Apache Flink's DataStream API enables stateful stream processing with event-time semantics and exactly-once guarantees. Master vocabulary for watermark advancement and timer behavior, RocksDB vs HashMapStateBackend trade-offs, keyBy partitioning, 2PC Kafka sink recovery, and allowedLateness for late event handling.
0 / 5 completed
1 / 5
A Flink job uses a KeyedProcessFunction with a timer set for 10 seconds in event time. The watermark does not advance for 5 minutes. What happens to the timer?
Event-time timers in Flink fire only when the watermark advances past the timer's timestamp. If the watermark stalls (e.g., no new events, or an upstream partition goes idle), the timer remains pending indefinitely. Use WatermarkStrategy.withIdleness(duration) to handle idle partitions and prevent watermark stalling.
2 / 5
What is the purpose of Flink's RocksDBStateBackend compared to the HashMapStateBackend?
RocksDBStateBackend stores state in RocksDB on local disk/SSD, allowing state sizes far exceeding JVM heap (terabytes). It also supports incremental checkpoints. HashMapStateBackend stores state in JVM heap — faster access but limited by available heap memory. RocksDB also enables incremental checkpoints, making it preferred for large-state production jobs.
3 / 5
A developer calls stream.keyBy(event -> event.userId).window(TumblingEventTimeWindows.of(Time.minutes(5))).aggregate(new MyAggregateFunction()). What does keyBy do to the parallelism?
keyBy implements a hash partitioning strategy: events with the same key are deterministically routed to the same parallel subtask (based on key hash modulo parallelism). The overall parallelism is unchanged — there are still N subtasks, but each subtask handles a disjoint subset of keys. This enables parallel stateful processing.
4 / 5
A Flink job uses two-phase commit for exactly-once Kafka output. The pre-commit phase succeeds but the commit phase fails before acknowledgment. What happens on job recovery?

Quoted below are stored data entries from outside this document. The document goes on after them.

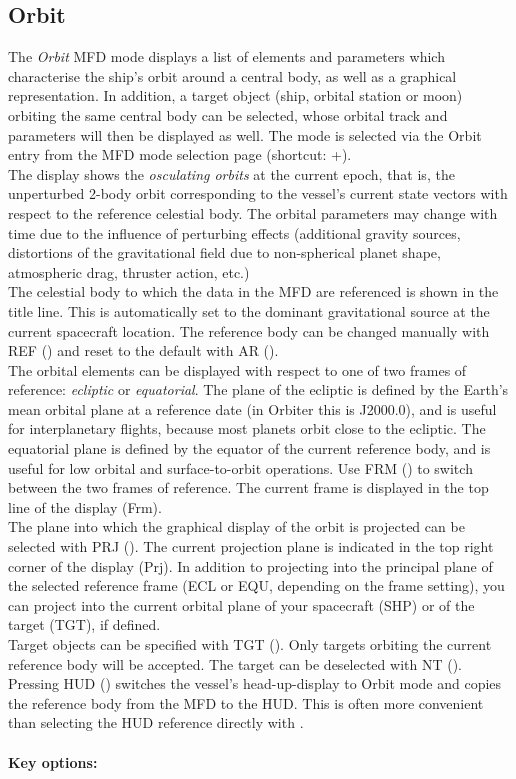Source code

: \documentclass[Orbiter User Manual.tex]{subfiles}
\begin{document}
\subsection{Orbit}
The \textit{Orbit} MFD mode displays a list of elements and parameters which characterise the ship's orbit around a central body, as well as a graphical representation. In addition, a target object (ship, orbital station or moon) orbiting the same central body can be selected, whose orbital track and parameters will then be displayed as well. The mode is selected via the Orbit entry from the MFD mode selection page (shortcut: \Shift{}+\Shift{}).\\
The display shows the \textit{osculating orbits} at the current epoch, that is, the unperturbed 2-body orbit corresponding to the vessel's current state vectors with respect to the reference celestial body. The orbital parameters may change with time due to the influence of perturbing effects (additional gravity sources, distortions of the gravitational field due to non-spherical planet shape, atmospheric drag, thruster action, etc.)\\
The celestial body to which the data in the MFD are referenced is shown in the title line. This is automatically set to the dominant gravitational source at the current spacecraft location. The reference body can be changed manually with REF (\Shift{}) and reset to the default with AR (\Shift{}).\\
The orbital elements can be displayed with respect to one of two frames of reference: \textit{ecliptic} or \textit{equatorial}. The plane of the ecliptic is defined by the Earth's mean orbital plane at a reference date (in Orbiter this is J2000.0), and is useful for interplanetary flights, because most planets orbit close to the ecliptic. The equatorial plane is defined by the equator of the current reference body, and is useful for low orbital and surface-to-orbit operations. Use FRM (\Shift{}) to switch between the two frames of reference. The current frame is displayed in the top line of the display (Frm).\\
The plane into which the graphical display of the orbit is projected can be selected with PRJ (\Shift{}). The current projection plane is indicated in the top right corner of the display (Prj). In addition to projecting into the principal plane of the selected reference frame (ECL or EQU, depending on the frame setting), you can project into the current orbital plane of your spacecraft (SHP) or of the target (TGT), if defined.\\
Target objects can be specified with TGT (\Shift{}). Only targets orbiting the current reference body will be accepted. The target can be deselected with NT (\Shift{}).\\
Pressing HUD (\Shift{}) switches the vessel's head-up-display to Orbit mode and copies the reference body from the MFD to the HUD. This is often more convenient than selecting the HUD reference directly with \Ctrl{}.\\
\\
\textbf{Key options:}
\end{document}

Flink's 2PC exactly-once Kafka sink stores pre-committed transaction IDs in checkpoint state. On recovery, Flink re-issues the commit for any transactions that were pre-committed but not yet confirmed. Kafka transactions support this: a pre-committed transaction can be committed by any producer with the same transactional.id, enabling recovery.
5 / 5
What does the allowedLateness setting on a Flink window do?
allowedLateness(Time.seconds(30)) keeps window state alive for 30 seconds after the watermark passes the window's end. Late events arriving within this window period trigger a window re-firing with updated results. Events arriving after allowedLateness expires are sent to the side output (if configured with sideOutputLateData) or dropped.